Long-awaited changes to Inheritance Tax (IHT) rules are set to take effect from April 6th, 2017.
The alterations will introduce – the residence nil-rate-band which will give an extra allowance of £100,000 to each individual, on top of the £325,000 tax-free allowance already available provided an individual’s estate includes a gift of their home to their children.
The reforms will also enable the allowance to be transferred for those who are married or in a civil partnership and potentially push up the total tax free allowance to £850,000.
That said, the allowance will only apply to assets passed on to children and grandchildren, with other relatives such as siblings unable to qualify.

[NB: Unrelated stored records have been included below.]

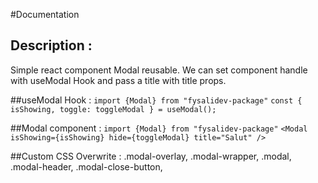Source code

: #Documentation

## Description :
Simple react component Modal reusable. We can set component handle with useModal Hook and pass a title with title props.

##useModal Hook :
`import {Modal} from "fysalidev-package"`
`const { isShowing, toggle: toggleModal } = useModal();`

##Modal component :
`import {Modal} from "fysalidev-package"`
`<Modal isShowing={isShowing} hide={toggleModal} title="Salut" />`

##Custom CSS Overwrite :
.modal-overlay,
.modal-wrapper,
.modal,
.modal-header,
.modal-close-button,


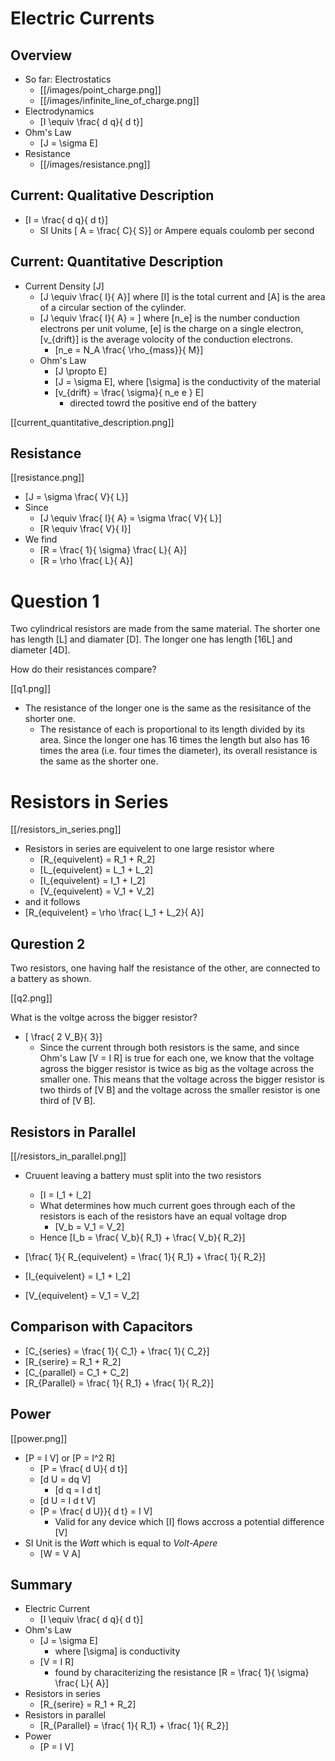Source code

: # Electric Currents

## Overview
* So far: Electrostatics
  * [[/images/point_charge.png]]
  * [[/images/infinite_line_of_charge.png]]
* Electrodynamics
  * \[I \equiv \frac{ d q}{ d t}\]
* Ohm's Law 
  * \[J = \sigma E\]
* Resistance
  * [[/images/resistance.png]]
  

## Current: Qualitative Description
* \[I = \frac{ d q}{ d t}\]
  * SI Units \[ A = \frac{ C}{ S}\] or Ampere equals coulomb per second

## Current: Quantitative Description
* Current Density \[J\]
  * \[J \equiv \frac{ I}{ A}\] where \[I\] is the total current 
    and \[A\] is the area of a circular section of the cylinder.
  * \[J \equiv \frac{ I}{ A} = \] where \[n_e\] is the number 
    conduction electrons per unit volume, \[e\] is the charge 
    on a single electron, \[v_{drift}\] is the average volocity 
    of the conduction electrons.
      * \[n_e = N_A \frac{ \rho_{mass}}{ M}\]
  * Ohm's Law
    * \[J \propto E\]
    * \[J = \sigma E\], where \[\sigma\] is the conductivity 
      of the material
    * \[v_{drift} = \frac{ \sigma}{ n_e e } E\]
      * directed towrd the positive end of the battery

[[current_quantitative_description.png]]

## Resistance

[[resistance.png]]
* \[J = \sigma \frac{ V}{ L}\]
* Since 
  * \[J \equiv \frac{ I}{ A} = \sigma \frac{ V}{ L}\]
  * \[R \equiv \frac{ V}{ I}\]
* We find 
  * \[R = \frac{ 1}{ \sigma} \frac{ L}{ A}\]
  * \[R = \rho \frac{ L}{ A}\]

# Question 1
Two cylindrical resistors are made from the same material. 
The shorter one has length \[L\] and diamater \[D\]. The longer 
one has length \[16L\] and diameter \[4D\].

How do their resistances compare?

[[q1.png]]

* The resistance of the longer one is the same as the 
  resisitance of the shorter one.
  * The resistance of each is proportional to its length 
    divided by its area. Since the longer one has 16 times 
    the length but also has 16 times the area 
    (i.e. four times the diameter), its overall resistance 
    is the same as the shorter one.

# Resistors in Series
[[/resistors_in_series.png]]

* Resistors in series are equivelent to one large resistor where
  * \[R_{equivelent} = R_1 + R_2\]
  * \[L_{equivelent} = L_1 + L_2\]
  * \[I_{equivelent} = I_1 + I_2\]
  * \[V_{equivelent} = V_1 + V_2\]
* and it follows 
* \[R_{equivelent} = \rho \frac{ L_1 + L_2}{ A}\]

## Qurestion 2

Two resistors, one having half the resistance of the other, are 
connected to a battery as shown. 

[[q2.png]]

What is the voltge across the bigger resistor?

* \[ \frac{ 2 V_B}{ 3}\]
  * Since the current through both resistors is the same, and 
    since Ohm's Law \[V = I R\] is true for each one, we know 
    that the voltage agross the bigger resistor is twice as big 
    as the voltage across the smaller one. This means that the 
    voltage across the bigger resistor is two thirds of \[V B\] 
    and the voltage across the smaller resistor is one third 
    of \[V B\].

## Resistors in Parallel
  
[[/resistors_in_parallel.png]]

* Cruuent leaving a battery must split into the two resistors
  * \[I = I_1 + I_2\]
  * What determines how much current goes through each of the 
    resistors is each of the resistors have an equal voltage drop
      * \[V_b = V_1 = V_2\]
  * Hence \[I_b = \frac{ V_b}{ R_1} + \frac{ V_b}{ R_2}\]

* \[\frac{ 1}{ R_{equivelent} = \frac{ 1}{ R_1} + \frac{ 1}{ R_2}\]
* \[I_{equivelent} = I_1 + I_2\]
* \[V_{equivelent} = V_1 = V_2\]

## Comparison with Capacitors

* \[C_{series} = \frac{ 1}{ C_1} + \frac{ 1}{ C_2}\]
* \[R_{serire} = R_1 + R_2\]
* \[C_{parallel} = C_1 + C_2\]
* \[R_{Parallel} = \frac{ 1}{ R_1} + \frac{ 1}{ R_2}\]

## Power
[[power.png]]
* \[P = I V\] or \[P = I^2 R\]
  * \[P = \frac{ d U}{ d t}\]
  * \[d U = dq V\]
      * \[d q = I d t\]
  * \[d U = I d t V\]
  * \[P = \frac{ d U}}{ d t} = I V\]
      * Valid for any device which \[I\] flows accross a 
        potential difference \[V\]
* SI Unit is the _Watt_ which is equal to _Volt-Apere_
  * \[W = V A\]

## Summary
* Electric Current
  * \[I \equiv \frac{ d q}{ d t}\]
* Ohm's Law
  * \[J = \sigma E\]
      * where \[\sigma\] is conductivity
  * \[V = I R\]
      * found by characiterizing the resistance 
        \[R = \frac{ 1}{ \sigma} \frac{ L}{ A}\]
* Resistors in series
  * \[R_{serire} = R_1 + R_2\]
* Resistors in parallel
  * \[R_{Parallel} = \frac{ 1}{ R_1} + \frac{ 1}{ R_2}\]
* Power
  * \[P = I V\]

It should also be noted that there will be a “tapered withdrawal” of the additional residence nil-rate band for estates worth in excess of £2million. Some experts have suggested that the mechanism for calculating an estate’s liability in these circumstances will be extremely complicated.
The changes to IHT were announced by the previous Chancellor George Osborne and seen as a direct response to criticism about the increasing number of people who are being dragged over the tax threshold by rising property prices.
Next month’s change will be the first of several staggered over the next few years, with the ultimate goal that the total tax-free allowance for home owners will have reached £500,000 for individuals and £1million for couples by 2020.
Mr Osborne’s successor, Philip Hammond, is still under pressure to make further changes to the system, with the latest call to raise the annual threshold for gifts – which has not been adjusted to take account of inflation.